The Revelation of John provides the church with a wonderful vision of what God’s peace would look like.  Here the peace of God is like a city with a permanently open gate, where there is light both day and night, the light which comes from the living Christ, who is also (paradoxically) the lamb that was sacrificed for the sins of the world.  Through the city runs a river of life, a river whose source is that same lamb.  The river sustains the twelvefold fruitfulness of a tree of life so large that it is able to grow on both banks of the river at once.  Its twelvefold nature suggests that the tree of life is the people of God, founded on twelve tribes and twelve apostles, fed by the Lamb and producing, what?, ‘leaves which are for the healing of the nations’.  For all nations, it seems, are present in this city.  It is not a city for the strongest tribe, but for every tribe that looks to the Lamb for its light and sustenance.  It is a city in which the former enmity of tribes and nations has been put aside for the sake of God’s peace, the peace of the lamb that was slain.

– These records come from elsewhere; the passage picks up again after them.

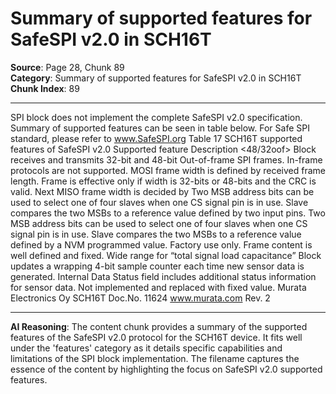 # Summary of supported features for SafeSPI v2.0 in SCH16T

**Source**: Page 28, Chunk 89  
**Category**: Summary of supported features for SafeSPI v2.0 in SCH16T  
**Chunk Index**: 89

---

SPI block does not implement the complete SafeSPI v2.0 specification. Summary of supported features
can be seen in table below. For Safe SPI standard, please refer to www.SafeSPI.org
Table 17 SCH16T supported features of SafeSPI v2.0
Supported feature Description
<48/32oof> Block receives and transmits 32-bit and 48-bit Out-of-frame SPI frames. In-frame protocols are not
supported.
<FrTyp> MOSI frame width is defined by received frame length. Frame is effective only if width is 32-bits or
48-bits and the CRC is valid.
<SelBitWidthByAdr > Next MISO frame width is decided by <FrTyp>
<Sel4SlaveByAdrPin> Two MSB address bits can be used to select one of four slaves when one CS signal pin is in use.
Slave compares the two MSBs to a reference value defined by two input pins.
<Sel4SlaveByAdrNVM> Two MSB address bits can be used to select one of four slaves when one CS signal pin is in use.
Slave compares the two MSBs to a reference value defined by a NVM programmed value. Factory
use only.
<FixedSensorFrame> Frame content is well defined and fixed.
<CLWide> Wide range for “total signal load capacitance”
<DCnt> Block updates a wrapping 4-bit sample counter each time new sensor data is generated.
<IDS> Internal Data Status field includes additional status information for sensor data.
<CAP> Not implemented and replaced with fixed value.
Murata Electronics Oy SCH16T Doc.No. 11624
www.murata.com Rev. 2

---

**AI Reasoning**: The content chunk provides a summary of the supported features of the SafeSPI v2.0 protocol for the SCH16T device. It fits well under the 'features' category as it details specific capabilities and limitations of the SPI block implementation. The filename captures the essence of the content by highlighting the focus on SafeSPI v2.0 supported features.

Note that phrase please.  It is deeply significant.  For both John’s gospel and the Revelation to John, the way to peace is certainly not by the sword of despotic bullies.  Peace, rather, is the gift of a Lamb who is slain, a mighty warrior who is willing to lay down his great power for the sake of another kind of power, the power of love and of clear vision.  For God so loved the world that he gave his only Son, that whoever cleaves to him in trust will not perish, but inherit eternal life, life in all its fullness.  This is the paradox of the gospel of peace.  Life and Peace arrive in the world not because the bully has scared everyone into submission, but because the sacrificial love of God in Christ takes root in people’s hearts.  Having been so deeply loved, our fear is taken away and we are enabled to love each other as well, even our enemies, so absorbing their violence into ourselves that their violence, and ours, dies with us as we also die with Christ in baptism.  What is then raised from death, in the life lived in imitation of Christ’s love, is the possibility of a negotiated peace: a peace born of caring conversation, other-centred love, and the refusal to do violence to others as they would do violence to us.

The peace of Christ is not, therefore, a magical solution to an intractable cycle of violence.  It is, rather, a political and ethical practise that is given us from the very heart of our Trinitarian God.  Insofar as we take this practise to our hearts, John tells us, we shall also take to our hearts the very Spirit of God, in whom we are loved by the Father and the Son, even unto the end of the ages.  In that sense, the church that practices these things is capable of becoming a sign of the peace which has not yet arrived in our world – God knows! – and yet, we are promised, is on its way according to the very concrete vision and practice that Christ has shown us.

This sermon was first preached in the chapel of the Uniting Church Centre for Theology and Ministry in May, 2010.